→ WORK ITEM: After finding the line that contains "running the command" in the material below, print that line and all subsequent lines exactly, up to and including the last.

(DATA UNDER STUDY Opens)

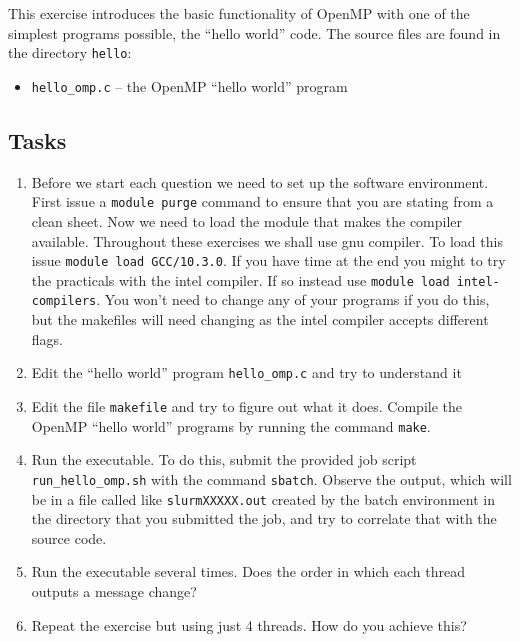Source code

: \documentclass[a4paper, 12pt]{article}
\def \cc   {\tt }               %
\begin{document}
This exercise introduces the basic functionality of OpenMP with
one of the simplest programs possible, the ``hello world'' code.  The source
files are found in the directory {\cc hello}:
%
\begin{itemize}
  \item {\cc hello\_omp.c} -- the OpenMP ``hello world'' program 
\end{itemize}
%

\subsection*{Tasks}

\begin{enumerate}

  \item Before we start each question we need to set up the software 
    environment. First issue a {\cc module purge} command to ensure
    that you are stating from a clean sheet. Now we need to load
    the module that makes the compiler available.
    Throughout these exercises we shall use gnu compiler. To load this issue 
    {\cc module load GCC/10.3.0}. If you have time at the end
    you might to try the practicals with the intel
    compiler. If so instead use {\cc module load intel-compilers}.
    You won't need to change any of your programs if you do this, but the
    makefiles will need changing as the intel compiler accepts different flags.

  \item Edit the ``hello world'' program {\cc hello\_omp.c} and try to understand it

  \item Edit the file {\cc makefile} and try to figure out what it
    does.  Compile the OpenMP ``hello world'' programs by
    running the command {\cc make}.

  \item Run the executable.  To do this, submit the provided job
    script {\cc run\_hello\_omp.sh} with the command {\cc sbatch}.  Observe the
    output, which will be in a file called like {\cc slurmXXXXX.out} created by the batch environment in the directory that you submitted the job, and try to correlate that with the source code.

  \item Run the executable several times.  Does the order in which
    each thread outputs a message change?

  \item Repeat the exercise but using just 4 threads. How do you achieve this?

\end{enumerate}
\end{document}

(DATA UNDER STUDY Closes)

→ EXPECTED OUTPUT:
    running the command {\cc make}.

  \item Run the executable.  To do this, submit the provided job
    script {\cc run\_hello\_omp.sh} with the command {\cc sbatch}.  Observe the
    output, which will be in a file called like {\cc slurmXXXXX.out} created by the batch environment in the directory that you submitted the job, and try to correlate that with the source code.

  \item Run the executable several times.  Does the order in which
    each thread outputs a message change?

  \item Repeat the exercise but using just 4 threads. How do you achieve this?

\end{enumerate}
\end{document}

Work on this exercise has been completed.